▸ **Problem statement**
Only a number is wanted here: the count of lines in the entries below that contain the word "documentclass".

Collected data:
[Start of Attachment]

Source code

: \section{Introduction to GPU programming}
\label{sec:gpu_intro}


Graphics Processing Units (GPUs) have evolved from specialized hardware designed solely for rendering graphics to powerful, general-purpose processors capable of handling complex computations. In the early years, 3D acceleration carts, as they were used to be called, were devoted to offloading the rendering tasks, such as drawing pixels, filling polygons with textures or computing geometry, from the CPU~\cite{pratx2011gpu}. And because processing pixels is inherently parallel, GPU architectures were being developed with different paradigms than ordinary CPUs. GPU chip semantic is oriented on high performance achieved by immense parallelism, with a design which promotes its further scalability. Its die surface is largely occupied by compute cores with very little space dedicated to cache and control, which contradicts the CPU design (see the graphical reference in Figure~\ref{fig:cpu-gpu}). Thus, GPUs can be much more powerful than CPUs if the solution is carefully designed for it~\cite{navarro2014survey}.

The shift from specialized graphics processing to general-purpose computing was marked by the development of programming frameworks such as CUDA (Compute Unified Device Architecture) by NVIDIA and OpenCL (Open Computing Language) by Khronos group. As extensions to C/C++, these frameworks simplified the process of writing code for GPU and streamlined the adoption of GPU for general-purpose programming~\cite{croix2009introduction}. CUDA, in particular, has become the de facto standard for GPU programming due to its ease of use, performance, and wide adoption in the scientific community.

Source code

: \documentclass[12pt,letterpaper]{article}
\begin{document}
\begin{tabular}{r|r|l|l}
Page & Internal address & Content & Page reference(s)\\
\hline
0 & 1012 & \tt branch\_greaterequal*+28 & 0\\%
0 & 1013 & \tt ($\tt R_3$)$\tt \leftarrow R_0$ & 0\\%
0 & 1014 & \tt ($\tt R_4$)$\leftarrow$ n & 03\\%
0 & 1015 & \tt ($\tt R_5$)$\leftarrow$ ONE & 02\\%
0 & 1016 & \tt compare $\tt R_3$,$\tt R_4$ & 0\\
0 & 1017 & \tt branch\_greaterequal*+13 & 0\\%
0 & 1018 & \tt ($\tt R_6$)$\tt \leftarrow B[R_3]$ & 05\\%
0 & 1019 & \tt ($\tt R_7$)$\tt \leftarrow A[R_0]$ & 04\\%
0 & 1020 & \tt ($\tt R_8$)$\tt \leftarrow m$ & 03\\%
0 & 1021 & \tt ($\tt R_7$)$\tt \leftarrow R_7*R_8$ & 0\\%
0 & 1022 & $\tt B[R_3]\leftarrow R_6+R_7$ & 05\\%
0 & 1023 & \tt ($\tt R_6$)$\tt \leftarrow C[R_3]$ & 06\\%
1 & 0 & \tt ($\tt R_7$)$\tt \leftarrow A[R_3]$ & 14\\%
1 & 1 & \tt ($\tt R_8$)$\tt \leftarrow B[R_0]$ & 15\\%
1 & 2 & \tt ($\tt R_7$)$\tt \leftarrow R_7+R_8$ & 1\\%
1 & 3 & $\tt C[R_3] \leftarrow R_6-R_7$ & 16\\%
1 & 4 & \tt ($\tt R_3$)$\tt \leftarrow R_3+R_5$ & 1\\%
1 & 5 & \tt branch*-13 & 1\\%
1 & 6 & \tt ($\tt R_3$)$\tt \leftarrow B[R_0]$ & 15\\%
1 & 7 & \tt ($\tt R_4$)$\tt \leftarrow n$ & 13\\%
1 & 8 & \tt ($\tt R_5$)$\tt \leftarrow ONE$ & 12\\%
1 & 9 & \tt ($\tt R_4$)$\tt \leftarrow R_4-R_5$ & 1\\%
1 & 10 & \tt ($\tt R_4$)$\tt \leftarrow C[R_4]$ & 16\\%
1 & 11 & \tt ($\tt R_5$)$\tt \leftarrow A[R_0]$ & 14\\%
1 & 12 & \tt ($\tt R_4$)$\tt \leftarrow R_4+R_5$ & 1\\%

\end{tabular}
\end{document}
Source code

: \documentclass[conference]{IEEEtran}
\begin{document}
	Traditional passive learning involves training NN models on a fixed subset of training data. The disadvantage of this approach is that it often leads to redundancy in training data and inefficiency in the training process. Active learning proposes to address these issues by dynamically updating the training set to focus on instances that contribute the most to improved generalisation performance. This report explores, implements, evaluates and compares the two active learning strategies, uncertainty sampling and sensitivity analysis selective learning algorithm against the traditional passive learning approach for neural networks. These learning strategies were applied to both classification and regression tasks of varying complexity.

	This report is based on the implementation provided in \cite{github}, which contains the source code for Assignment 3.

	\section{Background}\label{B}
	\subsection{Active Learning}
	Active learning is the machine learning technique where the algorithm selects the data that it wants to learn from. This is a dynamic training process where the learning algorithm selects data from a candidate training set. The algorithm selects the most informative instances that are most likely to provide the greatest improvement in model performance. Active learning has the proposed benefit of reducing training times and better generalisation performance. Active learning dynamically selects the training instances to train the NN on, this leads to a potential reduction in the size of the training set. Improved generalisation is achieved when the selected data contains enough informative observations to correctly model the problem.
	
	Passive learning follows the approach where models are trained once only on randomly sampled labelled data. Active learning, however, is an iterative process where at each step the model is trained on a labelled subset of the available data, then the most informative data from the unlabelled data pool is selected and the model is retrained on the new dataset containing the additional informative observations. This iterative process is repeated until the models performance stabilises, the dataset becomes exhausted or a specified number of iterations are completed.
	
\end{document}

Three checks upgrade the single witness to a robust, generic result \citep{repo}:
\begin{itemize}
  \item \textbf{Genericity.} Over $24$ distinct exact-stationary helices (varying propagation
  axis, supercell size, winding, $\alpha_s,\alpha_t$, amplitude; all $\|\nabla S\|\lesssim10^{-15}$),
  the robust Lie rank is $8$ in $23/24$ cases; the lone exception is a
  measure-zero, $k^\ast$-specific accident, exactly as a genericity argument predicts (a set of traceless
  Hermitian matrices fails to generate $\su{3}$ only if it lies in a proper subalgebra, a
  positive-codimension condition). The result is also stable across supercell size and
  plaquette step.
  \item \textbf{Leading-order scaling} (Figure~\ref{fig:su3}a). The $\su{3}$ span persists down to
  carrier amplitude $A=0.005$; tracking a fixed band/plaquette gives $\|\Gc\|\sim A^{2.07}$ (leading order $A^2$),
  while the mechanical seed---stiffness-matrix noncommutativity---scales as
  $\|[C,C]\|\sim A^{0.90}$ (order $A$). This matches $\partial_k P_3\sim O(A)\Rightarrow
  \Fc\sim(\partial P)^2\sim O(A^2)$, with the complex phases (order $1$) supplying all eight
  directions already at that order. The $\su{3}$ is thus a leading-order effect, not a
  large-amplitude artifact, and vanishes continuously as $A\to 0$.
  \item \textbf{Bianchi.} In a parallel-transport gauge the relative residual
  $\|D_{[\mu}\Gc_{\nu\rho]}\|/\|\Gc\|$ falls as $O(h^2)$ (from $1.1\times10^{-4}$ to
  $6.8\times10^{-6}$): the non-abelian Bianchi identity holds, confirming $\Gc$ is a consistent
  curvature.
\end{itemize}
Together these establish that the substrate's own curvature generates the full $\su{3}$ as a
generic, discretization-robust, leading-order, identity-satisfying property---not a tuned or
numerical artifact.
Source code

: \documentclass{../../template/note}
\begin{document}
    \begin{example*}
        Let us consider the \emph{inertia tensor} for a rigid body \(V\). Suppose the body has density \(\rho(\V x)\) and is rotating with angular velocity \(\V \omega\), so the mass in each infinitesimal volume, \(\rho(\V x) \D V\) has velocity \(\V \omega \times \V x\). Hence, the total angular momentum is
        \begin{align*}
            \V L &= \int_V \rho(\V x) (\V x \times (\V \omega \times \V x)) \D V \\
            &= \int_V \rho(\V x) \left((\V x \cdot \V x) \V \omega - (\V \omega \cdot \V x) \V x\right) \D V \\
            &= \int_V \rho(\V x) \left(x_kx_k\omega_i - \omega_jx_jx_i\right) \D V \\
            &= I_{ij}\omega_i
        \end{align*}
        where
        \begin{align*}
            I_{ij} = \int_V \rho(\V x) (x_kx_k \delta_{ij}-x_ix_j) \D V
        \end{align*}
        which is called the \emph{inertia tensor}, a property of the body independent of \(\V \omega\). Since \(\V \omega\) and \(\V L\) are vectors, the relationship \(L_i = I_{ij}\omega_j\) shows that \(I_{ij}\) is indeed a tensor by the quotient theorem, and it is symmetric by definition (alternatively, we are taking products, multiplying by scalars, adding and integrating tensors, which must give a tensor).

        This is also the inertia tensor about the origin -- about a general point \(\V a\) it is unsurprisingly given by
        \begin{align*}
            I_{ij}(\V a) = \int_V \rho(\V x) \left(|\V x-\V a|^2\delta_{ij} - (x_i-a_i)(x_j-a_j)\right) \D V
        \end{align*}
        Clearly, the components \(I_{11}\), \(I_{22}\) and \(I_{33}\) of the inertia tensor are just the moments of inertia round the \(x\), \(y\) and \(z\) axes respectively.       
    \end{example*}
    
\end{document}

[End of Attachment]

▸ **Your response**
3